Items from a dataset
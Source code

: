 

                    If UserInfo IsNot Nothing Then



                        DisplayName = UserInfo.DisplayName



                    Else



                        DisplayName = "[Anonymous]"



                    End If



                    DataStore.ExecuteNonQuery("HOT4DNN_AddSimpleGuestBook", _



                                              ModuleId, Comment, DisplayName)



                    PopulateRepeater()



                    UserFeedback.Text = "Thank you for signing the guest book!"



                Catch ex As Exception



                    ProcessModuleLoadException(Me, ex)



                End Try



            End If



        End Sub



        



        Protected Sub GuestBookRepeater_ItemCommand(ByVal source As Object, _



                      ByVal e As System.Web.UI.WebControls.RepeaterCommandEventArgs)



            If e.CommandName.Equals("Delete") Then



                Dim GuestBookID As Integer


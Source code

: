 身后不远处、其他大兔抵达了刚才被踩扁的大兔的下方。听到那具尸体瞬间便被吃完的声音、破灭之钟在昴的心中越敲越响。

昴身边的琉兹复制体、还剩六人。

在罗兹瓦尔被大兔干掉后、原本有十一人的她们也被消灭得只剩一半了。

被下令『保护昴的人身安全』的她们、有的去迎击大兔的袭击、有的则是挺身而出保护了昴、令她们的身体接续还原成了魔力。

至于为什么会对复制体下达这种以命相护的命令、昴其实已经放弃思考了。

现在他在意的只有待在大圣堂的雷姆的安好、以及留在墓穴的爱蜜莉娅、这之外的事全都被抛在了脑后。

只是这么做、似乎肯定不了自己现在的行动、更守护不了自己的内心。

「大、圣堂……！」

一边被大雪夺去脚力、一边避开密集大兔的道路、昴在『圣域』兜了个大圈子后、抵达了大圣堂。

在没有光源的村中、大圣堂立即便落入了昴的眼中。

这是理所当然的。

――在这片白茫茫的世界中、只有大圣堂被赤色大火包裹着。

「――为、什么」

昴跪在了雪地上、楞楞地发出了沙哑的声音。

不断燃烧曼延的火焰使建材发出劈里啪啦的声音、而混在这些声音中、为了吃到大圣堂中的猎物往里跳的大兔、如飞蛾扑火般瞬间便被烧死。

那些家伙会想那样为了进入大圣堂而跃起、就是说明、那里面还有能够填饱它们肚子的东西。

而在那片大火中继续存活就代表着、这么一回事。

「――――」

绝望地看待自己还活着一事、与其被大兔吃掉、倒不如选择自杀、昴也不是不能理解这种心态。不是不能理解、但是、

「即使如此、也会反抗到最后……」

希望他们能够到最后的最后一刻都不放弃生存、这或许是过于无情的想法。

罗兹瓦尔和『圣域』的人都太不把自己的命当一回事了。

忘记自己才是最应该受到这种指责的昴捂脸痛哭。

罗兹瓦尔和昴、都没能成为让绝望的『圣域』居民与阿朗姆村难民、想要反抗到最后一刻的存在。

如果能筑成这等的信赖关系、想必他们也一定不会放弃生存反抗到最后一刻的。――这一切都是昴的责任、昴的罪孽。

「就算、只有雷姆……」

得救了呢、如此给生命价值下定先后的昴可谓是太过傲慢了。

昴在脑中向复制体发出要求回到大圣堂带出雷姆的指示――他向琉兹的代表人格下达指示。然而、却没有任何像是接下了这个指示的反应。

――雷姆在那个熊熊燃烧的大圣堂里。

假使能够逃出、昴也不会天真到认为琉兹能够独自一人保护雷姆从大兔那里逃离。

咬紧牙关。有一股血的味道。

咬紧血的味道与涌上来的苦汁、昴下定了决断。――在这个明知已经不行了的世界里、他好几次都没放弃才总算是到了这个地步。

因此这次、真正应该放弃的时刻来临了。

**TASK TO CARRY OUT**
Go line by line through the entries above and tally those that hold the word "Then"; give the tally alone.

**TASK RESPONSE**
2